It's a beautiful spring Sunday morning, and Kate Weston has the mother of all hangovers. Piecing together the events of a party so epic it earned its own hashtag, she is almost sure she didn't drive home, and even more sure she almost kissed her childhood friend Ben, now grown into a dreamboat of a basketball player. She gets her friend Rachel to delete the one incriminating photo of her wasted, rehydrates, and heads over to see Ben. Back at school on Monday, however, a gradually darkening mist of rumor begins to swirl. What happened after Kate left the party? Who was there? And is there proof? The attitudes and the reactions of the community in Kate's town mimic the trajectory of many familiar recent news stories: accusations fly, but instead of laying blame on the perpetrators, people turn their ire on the victim. Debut-novelist Hartzler (Rapture Practice, 2013) pulls no punches in his depiction of rape culture. A stirring, important read. Copyright 2014 Booklist Reviews.
PW Annex Reviews
Hartzler (Rapture Practice) moves from memoir to fiction with a novel that strongly echoes the Steubenville High School rape case in 2012. Teens at an Iowa high school are left reeling after a photo surfaces online showing a classmate drunk and topless during a party; soon, four students are arrested for sexually assaulting her.
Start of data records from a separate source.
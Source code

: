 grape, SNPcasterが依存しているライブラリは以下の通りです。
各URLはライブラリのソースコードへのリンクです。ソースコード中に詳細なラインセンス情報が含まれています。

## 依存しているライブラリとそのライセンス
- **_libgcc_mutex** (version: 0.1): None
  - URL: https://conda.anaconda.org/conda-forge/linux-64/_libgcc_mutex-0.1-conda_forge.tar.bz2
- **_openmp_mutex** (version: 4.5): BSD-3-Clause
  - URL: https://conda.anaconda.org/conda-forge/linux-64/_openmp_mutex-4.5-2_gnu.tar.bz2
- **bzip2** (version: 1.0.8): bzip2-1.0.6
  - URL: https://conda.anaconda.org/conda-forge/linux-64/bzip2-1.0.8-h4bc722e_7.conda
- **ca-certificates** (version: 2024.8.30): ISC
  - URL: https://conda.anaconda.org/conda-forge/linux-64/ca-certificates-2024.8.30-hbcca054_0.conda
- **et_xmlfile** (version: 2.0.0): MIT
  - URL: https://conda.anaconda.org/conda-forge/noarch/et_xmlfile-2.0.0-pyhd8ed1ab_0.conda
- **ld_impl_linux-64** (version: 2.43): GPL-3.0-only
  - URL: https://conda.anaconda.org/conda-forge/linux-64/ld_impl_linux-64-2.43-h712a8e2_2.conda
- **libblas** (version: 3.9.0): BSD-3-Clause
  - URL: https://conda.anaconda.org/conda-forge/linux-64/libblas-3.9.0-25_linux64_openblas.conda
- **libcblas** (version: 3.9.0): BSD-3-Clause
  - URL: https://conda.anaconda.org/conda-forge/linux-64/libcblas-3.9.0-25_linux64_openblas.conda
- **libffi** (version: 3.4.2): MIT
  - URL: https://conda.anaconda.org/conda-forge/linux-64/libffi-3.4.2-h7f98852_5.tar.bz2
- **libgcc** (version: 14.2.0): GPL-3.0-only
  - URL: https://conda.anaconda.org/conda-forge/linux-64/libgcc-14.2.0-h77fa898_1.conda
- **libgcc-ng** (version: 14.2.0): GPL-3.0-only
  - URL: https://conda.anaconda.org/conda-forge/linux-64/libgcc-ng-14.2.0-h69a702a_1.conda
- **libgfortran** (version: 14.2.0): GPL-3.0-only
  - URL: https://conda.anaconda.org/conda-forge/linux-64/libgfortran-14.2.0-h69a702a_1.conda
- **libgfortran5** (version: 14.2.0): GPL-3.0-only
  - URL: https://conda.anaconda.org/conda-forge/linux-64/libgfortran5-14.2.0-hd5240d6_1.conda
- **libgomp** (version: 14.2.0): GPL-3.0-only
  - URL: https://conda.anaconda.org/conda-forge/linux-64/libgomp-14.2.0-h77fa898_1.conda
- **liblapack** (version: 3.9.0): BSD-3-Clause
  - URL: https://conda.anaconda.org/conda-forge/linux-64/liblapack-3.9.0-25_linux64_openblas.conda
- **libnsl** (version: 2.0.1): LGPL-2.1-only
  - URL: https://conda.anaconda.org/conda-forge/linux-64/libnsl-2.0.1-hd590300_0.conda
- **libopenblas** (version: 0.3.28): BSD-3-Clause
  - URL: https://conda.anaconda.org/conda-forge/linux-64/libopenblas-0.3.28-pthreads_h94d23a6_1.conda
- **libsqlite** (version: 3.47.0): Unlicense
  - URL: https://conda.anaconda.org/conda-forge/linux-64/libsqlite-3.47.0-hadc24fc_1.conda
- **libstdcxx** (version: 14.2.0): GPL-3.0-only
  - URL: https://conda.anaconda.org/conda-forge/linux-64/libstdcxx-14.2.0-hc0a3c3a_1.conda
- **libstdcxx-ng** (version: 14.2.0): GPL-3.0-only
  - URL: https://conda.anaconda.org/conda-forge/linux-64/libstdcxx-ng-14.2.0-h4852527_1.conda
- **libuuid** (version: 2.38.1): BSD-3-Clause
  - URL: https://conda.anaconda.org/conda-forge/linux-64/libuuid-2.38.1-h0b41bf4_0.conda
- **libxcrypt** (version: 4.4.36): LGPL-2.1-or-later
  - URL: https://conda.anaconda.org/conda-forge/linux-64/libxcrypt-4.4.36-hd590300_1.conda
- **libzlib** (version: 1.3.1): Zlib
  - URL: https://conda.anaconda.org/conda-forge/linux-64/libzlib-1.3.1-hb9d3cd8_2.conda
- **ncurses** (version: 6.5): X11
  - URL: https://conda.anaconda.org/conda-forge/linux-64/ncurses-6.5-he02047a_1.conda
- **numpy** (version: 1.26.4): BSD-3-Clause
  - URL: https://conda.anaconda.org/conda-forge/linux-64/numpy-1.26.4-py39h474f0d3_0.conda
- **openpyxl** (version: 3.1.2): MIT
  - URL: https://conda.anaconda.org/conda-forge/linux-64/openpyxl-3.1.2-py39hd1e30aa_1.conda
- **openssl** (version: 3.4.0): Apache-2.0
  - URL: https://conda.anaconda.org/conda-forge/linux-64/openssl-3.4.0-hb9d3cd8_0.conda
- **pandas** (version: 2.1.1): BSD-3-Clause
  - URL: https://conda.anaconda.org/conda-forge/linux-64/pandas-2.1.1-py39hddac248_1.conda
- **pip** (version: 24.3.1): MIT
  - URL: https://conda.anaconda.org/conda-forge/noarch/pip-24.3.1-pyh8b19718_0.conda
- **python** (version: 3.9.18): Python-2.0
If characterizations sometimes take a backseat to the headline-grabbing plot, Hartzler captures the small-town vibe of a place so insulated that residents know the jersey numbers of the varsity basketball team but not the names of their legislators. Narrator Kate Weston questions the knee-jerk reactions of many of her peers, who slut-shame the girl and side with the accused athletes, while negotiating a new romance with Ben, a longtime childhood friend and member of the school's basketball team. Hartzler offers a thought-provoking look at victim blaming, the pressures of a win-at-all-costs athletic program, and the tendencies of schools and teams to circle the wagons and protect their own while hammering at the obligation of bystanders to speak the truth. Ages 14–up. Agent: Michael Bourret, Dystel & Goderich Literary Management. (Sept.)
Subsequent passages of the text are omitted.